Several members of the Albany County Legislature met Tuesday, Sept. 29 for three public hearings-one of which to discuss a proposed law that would limit motor vehicles to idling for no longer than three minutes while the vehicle is not in motion.
The law was introduced by Albany County Legislator Chris Higgins, D-Albany, several years ago, he said. But now, Higgins said the time is appropriate to enact the law to protect the people, and the air quality, of his district.
During Tuesday's public hearing, Russ Haven, legislative counsel for the New York Public Interest Research Group, was the only person who spoke, though his statistics seemed to resonate with many of the legislators.
Haven cited the Clean Air Task Force and said that by 2010, as a result of diesel soot, there are projected to be 22 premature deaths, 22 non-fatal heart attacks, 12 cases of chronic bronchitis and 390 asthma attacks in Albany County. As a result, Haven said there is expected to be 2,330 lost work days and 13, 631 minor restricted activity days.
More specifically, Haven spoke of the effect of auto emissions on children, labeling conditions that can result from breathing in too much polluted air to the No. 1 reason students are absent from school. This is likely causing students to miss school, having a detrimental effect on educating the county's k-12 students, he said.
Haven pointed out the success of similar laws in New York City and Westchester County in which idling laws, to some degree, have been in place for the last several years.
"We all do thoughtless things," he said. "But when we're educated, we can change our behavior."
Higgins' law does have certain exceptions that will be made on a case-by-case basis, he said.
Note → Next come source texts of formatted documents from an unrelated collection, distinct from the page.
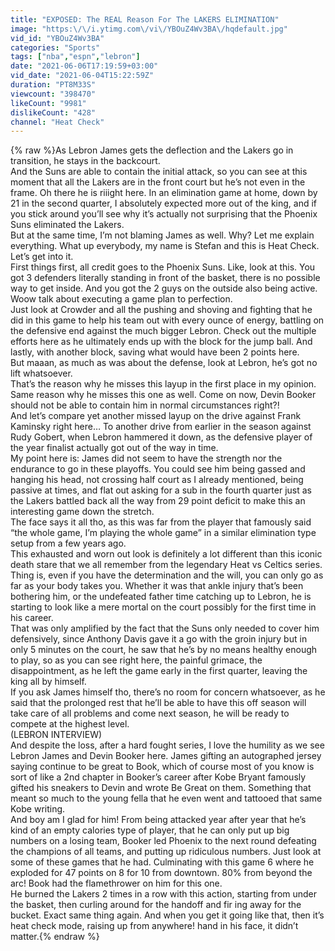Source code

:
 ```yaml
---
title: "EXPOSED: The REAL Reason For The LAKERS ELIMINATION"
image: "https:\/\/i.ytimg.com\/vi\/YBOuZ4Wv3BA\/hqdefault.jpg"
vid_id: "YBOuZ4Wv3BA"
categories: "Sports"
tags: ["nba","espn","lebron"]
date: "2021-06-06T17:19:59+03:00"
vid_date: "2021-06-04T15:22:59Z"
duration: "PT8M33S"
viewcount: "398470"
likeCount: "9981"
dislikeCount: "428"
channel: "Heat Check"
---
```

{% raw %}As Lebron James gets the deflection and the Lakers go in transition, he stays in the backcourt.<br />And the Suns are able to contain the initial attack, so you can see at this moment that all the Lakers are in the front court but he’s not even in the frame. Oh there he is riiight here. In an elimination game at home, down by 21 in the second quarter, I absolutely expected more out of the king, and if you stick around you’ll see why it’s actually not surprising that the Phoenix Suns eliminated the Lakers.<br />But at the same time, I’m not blaming James as well. Why? Let me explain everything. What up everybody, my name is Stefan and this is Heat Check. Let’s get into it.<br />First things first, all credit goes to the Phoenix Suns. Like, look at this. You got 3 defenders literally standing in front of the basket, there is no possible way to get inside. And you got the 2 guys on the outside also being active. Woow talk about executing a game plan to perfection.<br />Just look at Crowder and all the pushing and shoving and fighting that he did in this game to help his team out with every ounce of energy, battling on the defensive end against the much bigger Lebron. Check out the multiple efforts here as he ultimately ends up with the block for the jump ball. And lastly, with another block, saving what would have been 2 points here.<br />But maaan, as much as was about the defense, look at Lebron, he’s got no lift whatsoever.<br />That’s the reason why he misses this layup in the first place in my opinion.<br />Same reason why he misses this one as well. Come on now, Devin Booker should not be able to contain him in normal circumstances right?!<br />And let’s compare yet another missed layup on the drive against Frank Kaminsky right here… To another drive from earlier in the season against Rudy Gobert, when Lebron hammered it down, as the defensive player of the year finalist actually got out of the way in time.<br />My point here is: James did not seem to have the strength nor the endurance to go in these playoffs. You could see him being gassed and hanging his head, not crossing half court as I already mentioned, being passive at times, and flat out asking for a sub in the fourth quarter just as the Lakers battled back all the way from 29 point deficit to make this an interesting game down the stretch. <br />The face says it all tho, as this was far from the player that famously said “the whole game, I’m playing the whole game” in a similar elimination type setup from a few years ago.<br />This exhausted and worn out look is definitely a lot different than this iconic death stare that we all remember from the legendary Heat vs Celtics series.<br />Thing is, even if you have the determination and the will, you can only go as far as your body takes you. Whether it was that ankle injury that’s been bothering him, or the undefeated father time catching up to Lebron, he is starting to look like a mere mortal on the court possibly for the first time in his career. <br />That was only amplified by the fact that the Suns only needed to cover him defensively, since Anthony Davis gave it a go with the groin injury but in only 5 minutes on the court, he saw that he’s by no means healthy enough to play, so as you can see right here, the painful grimace, the disappointment, as he left the game early in the first quarter, leaving the king all by himself. <br />If you ask James himself tho, there’s no room for concern whatsoever, as he said that the prolonged rest that he’ll be able to have this off season will take care of all problems and come next season, he will be ready to compete at the highest level.<br />(LEBRON INTERVIEW)<br />And despite the loss, after a hard fought series, I love the humility as we see Lebron James and Devin Booker here. James gifting an autographed jersey saying continue to be great to Book, which of course most of you know is sort of like a 2nd chapter in Booker’s career after Kobe Bryant famously gifted his sneakers to Devin and wrote Be Great on them. Something that meant so much to the young fella that he even went and tattooed that same Kobe writing.<br />And boy am I glad for him! From being attacked year after year that he’s kind of an empty calories type of player, that he can only put up big numbers on a losing team, Booker led Phoenix to the next round defeating the champions of all teams, and putting up ridiculous numbers. Just look at some of these games that he had. Culminating with this game 6 where he exploded for 47 points on 8 for 10 from downtown. 80% from beyond the arc! Book had the flamethrower on him for this one.<br />He burned the Lakers 2 times in a row with this action, starting from under the basket, then curling around for the handoff and fir ing away for the bucket. Exact same thing again. And when you get it going like that, then it’s heat check mode, raising up from anywhere! hand in his face, it didn’t matter.{% endraw %}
Some of the exceptions written in the law, called Local Law O, are for when a motor vehicle is idling due to traffic conditions in which the operator has no control; vehicles that require to maintain a certain temperature and thus need to be left on; a vehicle that is loading or unloading cargo; heavy duty construction vehicles that are owned and operated by those engaging in mining and quarrying; a hybrid vehicle which needs to idle to provide energy for its battery; an electric vehicle; or a motor vehicle that is not powered by a diesel engine and the "ambient air temperature" is 32 degrees Fahrenheit.
As for the enforcement, Higgins said, if passed, it will be up to the individual municipalities in the county to determine how the law will be enforced.